Repeat every entry word for word; omit all pictures.

*Items from a data source*.
****************************************

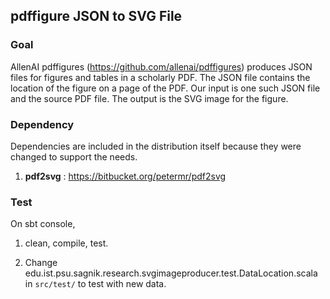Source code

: ## pdffigure JSON to SVG File ##

### Goal ###
AllenAI pdffigures (https://github.com/allenai/pdffigures) produces JSON files for figures and tables in a scholarly PDF. The JSON file contains the location of the figure on a page of the PDF. Our input is one such JSON file and the source PDF file. The output is the SVG image for the figure.

### Dependency ### 
Dependencies are included in the distribution itself because they were changed to support the needs.

1. **pdf2svg** : https://bitbucket.org/petermr/pdf2svg

### Test ###

On sbt console,

1. clean, compile, test.

2. Change edu.ist.psu.sagnik.research.svgimageproducer.test.DataLocation.scala in `src/test/` to test with new data.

****************************************

*Solution for this problem*.
Source code

: ## pdffigure JSON to SVG File ##

### Goal ###
AllenAI pdffigures (https://github.com/allenai/pdffigures) produces JSON files for figures and tables in a scholarly PDF. The JSON file contains the location of the figure on a page of the PDF. Our input is one such JSON file and the source PDF file. The output is the SVG image for the figure.

### Dependency ### 
Dependencies are included in the distribution itself because they were changed to support the needs.

1. **pdf2svg** : https://bitbucket.org/petermr/pdf2svg

### Test ###

On sbt console,

1. clean, compile, test.

2. Change edu.ist.psu.sagnik.research.svgimageproducer.test.DataLocation.scala in `src/test/` to test with new data.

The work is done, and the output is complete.